HOW TO COMPLETE THIS TASK: Find the line with "<p>The AI assistant, Leo, will" in the records below. Copy it and every line after it, up to and including the line with "<p>Leo follows a".

────────────────

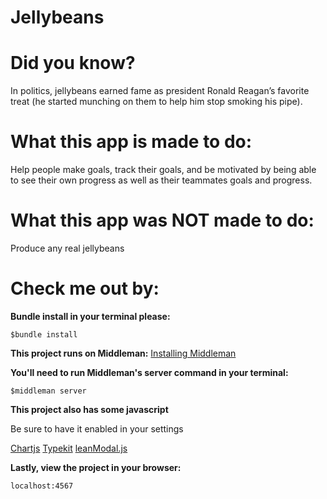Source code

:Jellybeans
==========

<h1>Did you know?</h1>

<p>In politics, jellybeans earned fame as president Ronald Reagan’s favorite treat (he started munching on them to help him stop smoking his pipe).</p>

<h1>What this app is made to do:</h1>
<p>Help people make goals, track their goals, and be motivated by being able to see their own progress as well as their teammates goals and progress.</p>

<h1>What this app was NOT made to do:</h1>
<p>Produce any real jellybeans</p>

<h1>Check me out by:</h1>

**Bundle install in your terminal please:**

<code>$bundle install</code>

**This project runs on Middleman:**
<a href="https://middlemanapp.com/basics/install/">Installing Middleman</a>

**You'll need to run Middleman's server command in your terminal:**

<code>$middleman server</code>

**This project also has some javascript**
<p>Be sure to have it enabled in your settings</p>
<a href="http://www.chartjs.org/">Chartjs</a>
<a href="https://typekit.com/fonts">Typekit</a>
<a href="http://leanmodal.finelysliced.com.au/">leanModal.js</a>


**Lastly, view the project in your browser:**

<code>localhost:4567</code>

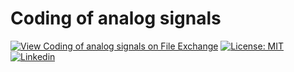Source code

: # Coding of analog signals

[![View Coding of analog signals on File Exchange](https://www.mathworks.com/matlabcentral/images/matlab-file-exchange.svg)](https://www.mathworks.com/matlabcentral/fileexchange/81613-coding-of-analog-signals)
[![License: MIT](https://img.shields.io/badge/License-MIT-yellow.svg)](https://github.com/ferreirad08/Coding-of-analog-signals/blob/master/LICENSE)
[![Linkedin](https://img.shields.io/badge/LinkedIn-%230077B5.svg?&logo=linkedin&logoColor=white)](https://www.linkedin.com/in/david-f-3a918ba5)
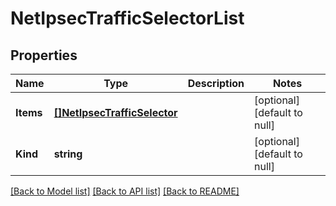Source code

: # NetIpsecTrafficSelectorList

## Properties
Name | Type | Description | Notes
------------ | ------------- | ------------- | -------------
**Items** | [**[]NetIpsecTrafficSelector**](net_ipsec_trafficSelector.md) |  | [optional] [default to null]
**Kind** | **string** |  | [optional] [default to null]

[[Back to Model list]](../README.md#documentation-for-models) [[Back to API list]](../README.md#documentation-for-api-endpoints) [[Back to README]](../README.md)


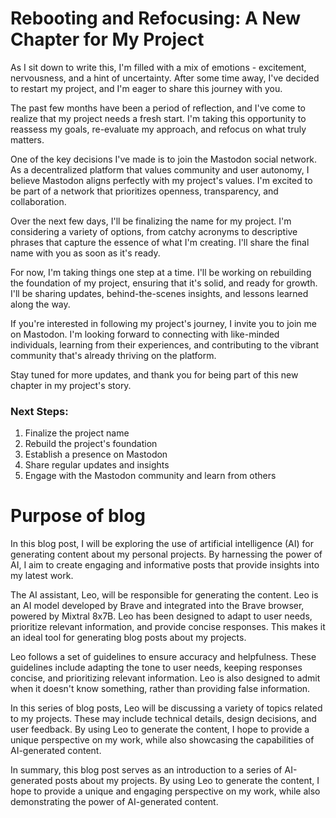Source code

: <h1>Rebooting and Refocusing: A New Chapter for My Project</h1>

<p>As I sit down to write this, I'm filled with a mix of emotions - excitement, nervousness, and a hint of uncertainty. After some time away, I've decided to restart my project, and I'm eager to share this journey with you.</p>

<p>The past few months have been a period of reflection, and I've come to realize that my project needs a fresh start. I'm taking this opportunity to reassess my goals, re-evaluate my approach, and refocus on what truly matters.</p>

<p>One of the key decisions I've made is to join the Mastodon social network. As a decentralized platform that values community and user autonomy, I believe Mastodon aligns perfectly with my project's values. I'm excited to be part of a network that prioritizes openness, transparency, and collaboration.</p>

<p>Over the next few days, I'll be finalizing the name for my project. I'm considering a variety of options, from catchy acronyms to descriptive phrases that capture the essence of what I'm creating. I'll share the final name with you as soon as it's ready.</p>

<p>For now, I'm taking things one step at a time. I'll be working on rebuilding the foundation of my project, ensuring that it's solid, and ready for growth. I'll be sharing updates, behind-the-scenes insights, and lessons learned along the way.</p>

<p>If you're interested in following my project's journey, I invite you to join me on Mastodon. I'm looking forward to connecting with like-minded individuals, learning from their experiences, and contributing to the vibrant community that's already thriving on the platform.</p>

<p>Stay tuned for more updates, and thank you for being part of this new chapter in my project's story.</p>

### Next Steps:

1. Finalize the project name
2. Rebuild the project's foundation
3. Establish a presence on Mastodon
4. Share regular updates and insights
5. Engage with the Mastodon community and learn from others

<h1>Purpose of blog</h1> 
<p>In this blog post, I will be exploring the use of artificial intelligence (AI) for generating content about my personal projects. By harnessing the power of AI, I aim to create engaging and informative posts that provide insights into my latest work.</p>

<p>The AI assistant, Leo, will be responsible for generating the content. Leo is an AI model developed by Brave and integrated into the Brave browser, powered by Mixtral 8x7B. Leo has been designed to adapt to user needs, prioritize relevant information, and provide concise responses. This makes it an ideal tool for generating blog posts about my projects.</p>

<p>Leo follows a set of guidelines to ensure accuracy and helpfulness. These guidelines include adapting the tone to user needs, keeping responses concise, and prioritizing relevant information. Leo is also designed to admit when it doesn't know something, rather than providing false information.</p>

<p>In this series of blog posts, Leo will be discussing a variety of topics related to my projects. These may include technical details, design decisions, and user feedback. By using Leo to generate the content, I hope to provide a unique perspective on my work, while also showcasing the capabilities of AI-generated content.</p>

<p>In summary, this blog post serves as an introduction to a series of AI-generated posts about my projects. By using Leo to generate the content, I hope to provide a unique and engaging perspective on my work, while also demonstrating the power of AI-generated content.</p>
   
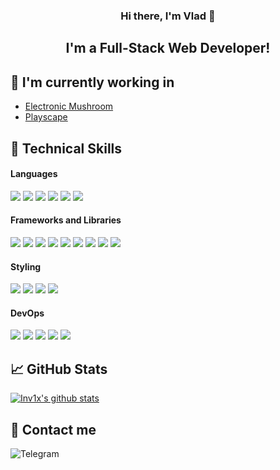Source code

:<h3 align="center">
Hi there, I'm Vlad 👋 
</h3> 

<h2 align="center">
I'm a Full-Stack Web Developer!
</h2> 

## 🔭 I'm currently working in

- [Electronic Mushroom](https://em.studio)
- [Playscape](https://www.playscape.co.il)

## 💼 Technical Skills

#### Languages
![](https://img.shields.io/badge/-Typescript-3178C6?logo=typescript&logoColor=white&style=for-the-badge)
![](https://img.shields.io/badge/-Javascript-F7DF1E?logo=javascript&logoColor=black&style=for-the-badge)
![](https://img.shields.io/badge/-Python-3776AB?logo=python&logoColor=white&style=for-the-badge)
![](https://img.shields.io/badge/-Swift-F05138?logo=swift&logoColor=white&style=for-the-badge)
![](https://img.shields.io/badge/-Kotlin-7F52FF?logo=kotlin&logoColor=white&style=for-the-badge)
![](https://img.shields.io/badge/-CSharp-239120?logo=csharp&logoColor=white&style=for-the-badge)

#### Frameworks and Libraries
![](https://img.shields.io/badge/-Next.js-000000?logo=nextdotjs&logoColor=white&style=for-the-badge)
![](https://img.shields.io/badge/-React-61DAFB?logo=react&logoColor=black&style=for-the-badge)
![](https://img.shields.io/badge/-Django-092E20?logo=django&logoColor=white&style=for-the-badge)
![](https://img.shields.io/badge/-Spring-6DB33F?logo=spring&logoColor=white&style=for-the-badge)
![](https://img.shields.io/badge/-Svelte-FF3E00?logo=svelte&logoColor=white&style=for-the-badge)
![](https://img.shields.io/badge/-Vue-41B883?logo=vue.js&logoColor=white&style=for-the-badge)
![](https://img.shields.io/badge/-Solid-2C4F7C?logo=solid&logoColor=white&style=for-the-badge)
![](https://img.shields.io/badge/-Astro-FF5D01?logo=astro&logoColor=white&style=for-the-badge)
![](https://img.shields.io/badge/-ASP.NET_Core-512BD4?logo=.net&logoColor=white&style=for-the-badge)

#### Styling
![](https://img.shields.io/badge/-Shadcn-000000?logo=shadcnui&logoColor=white&style=for-the-badge)
![](https://img.shields.io/badge/-Tailwind_CSS-06B6D4?logo=tailwindcss&logoColor=white&style=for-the-badge)
![](https://img.shields.io/badge/-Sass-CC6699?logo=sass&logoColor=white&style=for-the-badge)
![](https://img.shields.io/badge/-MUI-007FFF?logo=mui&logoColor=white&style=for-the-badge)

#### DevOps
![](https://img.shields.io/badge/-Docker-2496ED?logo=docker&logoColor=white&style=for-the-badge)
![](https://img.shields.io/badge/-Kubernetes-3970E4?logo=kubernetes&logoColor=white&style=for-the-badge)
![](https://img.shields.io/badge/-Nginx-009639?logo=nginx&logoColor=white&style=for-the-badge)
![](https://img.shields.io/badge/-Gitlab-FC6D26?logo=gitlab&logoColor=white&style=for-the-badge)
![](https://img.shields.io/badge/-Github_Actions-2088FF?logo=githubactions&logoColor=white&style=for-the-badge)


## 📈 GitHub Stats 

[![Inv1x's github stats](https://github-readme-stats.vercel.app/api?username=Inv1x&theme=dark&rank_icon=github)](https://github.com/Inv1x)

## 🤝 Contact me
<a href="https://t.me/inv1xx"><img align="left" src="https://img.shields.io/badge/-Telegram-27A7E7?logo=telegram&logoColor=white&style=for-the-badge" alt="Telegram" /></a>
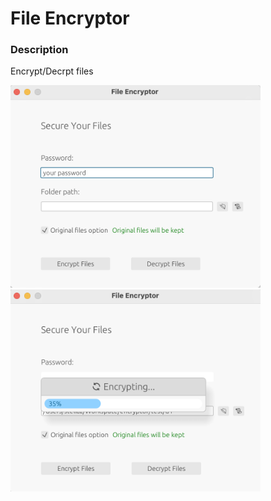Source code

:# File Encryptor

### Description

Encrypt/Decrpt files


<img src="image-2.png" width="400" />
<img src="image-1.png" width="400" />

────────────────

SOLVED EXERCISE:
<p>The AI assistant, Leo, will be responsible for generating the content. Leo is an AI model developed by Brave and integrated into the Brave browser, powered by Mixtral 8x7B. Leo has been designed to adapt to user needs, prioritize relevant information, and provide concise responses. This makes it an ideal tool for generating blog posts about my projects.</p>

<p>Leo follows a set of guidelines to ensure accuracy and helpfulness. These guidelines include adapting the tone to user needs, keeping responses concise, and prioritizing relevant information. Leo is also designed to admit when it doesn't know something, rather than providing false information.</p>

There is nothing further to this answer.